Let’s face it, who would want to see a nuclear bomb going off on their telly? Back in the 1950s, tens of millions of Americans did.

Today is the 65th anniversary of a remarkable event which is credited with bringing home to the people of the USA just what an all-out thermonuclear war might do to them.

On April 22, 1952, at Yucca Flat test site in the Nevada desert, television cameras carried out the first live broadcast of a nuclear bomb test.

America was incredibly open about its nuclear test programme, with the nearest major city, Las Vegas, becoming a centre for "bomb watch" holidays. People would drive hundreds of miles to watch the tests, and it must have seemed a logical extension of the need to satisfy public curiosity that the broadcasters sought, and were granted, permission to cover a test live.

The Las Vegas Sun reported that day: “Hell burst from the skies over Yucca Flat this morning as America’s latest model atom bomb exploded with enough force to devastate much of New York, Chicago, Los Angeles or any other big city… the spectacular detonation [was] televised to a nationwide audience for the first time in history.”

The bomb was dropped from a Boeing B-50 Superfortress, successor to the aircraft which dropped the atomic bombs on Hiroshima and Nagasaki.

From 33,000ft, the bomb was supposed to take 36 seconds to fall and then explode, but the television commentator doing the countdown only got to 20 before the detonation occurred – and he went on to describe the blast and its aftermath as “beautiful”.

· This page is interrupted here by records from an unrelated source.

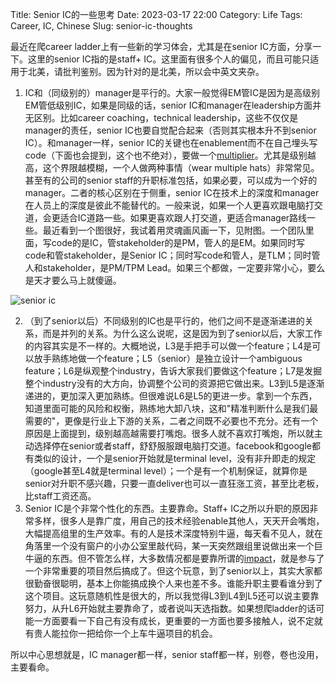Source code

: Title: Senior IC的一些思考
Date: 2023-03-17 22:00
Category: Life
Tags: Career, IC, Chinese
Slug: senior-ic-thoughts

最近在爬career ladder上有一些新的学习体会，尤其是在senior IC方面，分享一下。这里的senior IC指的是staff+ IC。这里面有很多个人的偏见，而且可能只适用于北美，请批判鉴别。因为针对的是北美，所以会中英文夹杂。

1. IC和（同级别的）manager是平行的。大家一般觉得EM管IC是因为是高级别EM管低级别IC，如果是同级的话，senior IC和manager在leadership方面并无区别。比如career coaching，technical leadership，这些不仅仅是manager的责任，senior IC也要自觉配合起来（否则其实根本升不到senior IC）。和manager一样，senior IC的关键也在enablement而不在自己埋头写code（下面也会提到，这个也不绝对），要做一个[multiplier](https://yage.ai/new-employee-suggestions.html)。尤其是级别越高，这个界限越模糊，一个人做两种事情（wear multiple hats）非常常见。甚至有的公司的senior staff的升职标准包括，如果必要，可以成为一个好的manager。二者的核心区别在于侧重，senior IC在技术上的深度和manager在人员上的深度是彼此不能替代的。一般来说，如果一个人更喜欢跟电脑打交道，会更适合IC道路一些。如果更喜欢跟人打交道，更适合manager路线一些。最近看到一个图很好，我试着用灵魂画风画一下，见附图。一个团队里面，写code的是IC，管stakeholder的是PM，管人的是EM。如果同时写code和管stakeholder，是Senior IC；同时写code和管人，是TLM；同时管人和stakeholder，是PM/TPM Lead。如果三个都做，一定要非常小心，要么是天才要么马上就傻逼。

![senior ic](/images/senior-ic.png)

2. （到了senior以后）不同级别的IC也是平行的，他们之间不是逐渐递进的关系，而是并列的关系。为什么这么说呢，这是因为到了senior以后，大家工作的内容其实是不一样的。大概地说，L3是手把手可以做一个feature；L4是可以放手熟练地做一个feature；L5（senior）是独立设计一个ambiguous feature；L6是纵观整个industry，告诉大家我们要做这个feature；L7是发掘整个industry没有的大方向，协调整个公司的资源把它做出来。L3到L5是逐渐递进的，更加深入更加熟练。但很难说L6是L5的更进一步。拿到一个东西，知道里面可能的风险和权衡，熟练地大卸八块，这和"精准判断什么是我们最需要的"，更像是行业上下游的关系，二者之间既不必要也不充分。还有一个原因是上面提到，级别越高越需要打嘴炮。很多人就不喜欢打嘴炮，所以就主动选择停在senior或者staff，舒舒服服跟电脑打交道。facebook和google都有类似的设计，一个是senior开始就是terminal level，没有非升即走的规定（google甚至L4就是terminal level）；一个是有一个机制保证，就算你是senior对升职不感兴趣，只要一直deliver也可以一直狂涨工资，甚至比老板，比staff工资还高。
3. Senior IC是个非常个性化的东西。主要靠命。Staff+ IC之所以升职的原因非常多样，很多人是靠广度，用自己的技术经验enable其他人，天天开会嘴炮，大幅提高组里的生产效率。有的人是技术深度特别牛逼，每天看不见人，就在角落里一个没有窗户的小办公室里敲代码，某一天突然跟组里说做出来一个巨牛逼的东西。但不管怎么样，大多数情况都是要靠所谓的[impact](https://yage.ai/system-design-interview.html)，就是参与了一个非常重要的项目然后搞成了。但这个玩意，到了senior以上，其实大家都很勤奋很聪明，基本上你能搞成换个人来也差不多。谁能升职主要看谁分到了这个项目。这玩意随机性是很大的，所以我觉得L3到L4到L5还可以说主要靠努力，从升L6开始就主要靠命了，或者说叫天选指数。如果想爬ladder的话可能一方面要看一下自己有没有成长，更重要的一方面也要多接触人，说不定就有贵人能拉你一把给你一个上车牛逼项目的机会。

所以中心思想就是，IC manager都一样，senior staff都一样，别卷，卷也没用，主要看命。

Incredibly, the US military had troops positioned just four miles from the blast point and, just under an hour after the explosion, they moved to within 150 yards of "ground zero" where they were joined by 120 paratroopers who had descended through the fallout zone.

The blast and fireball that mushroomed above it were seen 430 miles away in southern Idaho but, as the Las Vegas Sun reported: “Cocky GIs and grinning generals popped out of their foxholes within the shadow of the fearsome bomb less than 10 seconds after it exploded.”

The concept of radiation poisoning had not been fully comprehended at that point but, as more tests took place, the American military, the public, and the rest of the world came to realise just how deadly these bombs and their fallout could be.

Yucca Flat went on to be the test site for 827 detonations, most of them underground, ending in 1991. Because it is impossible to clean up completely, the test site has officially been named a “national sacrifice zone”. You couldn’t make it up.

It has also been said many times that the Third World War will be fought with nuclear weapons – but any war after that will be fought with bows and arrows.

To see why, go and check out YouTube’s many videos of nuclear tests, including the Yucca Flat one of 65 years ago, to see why.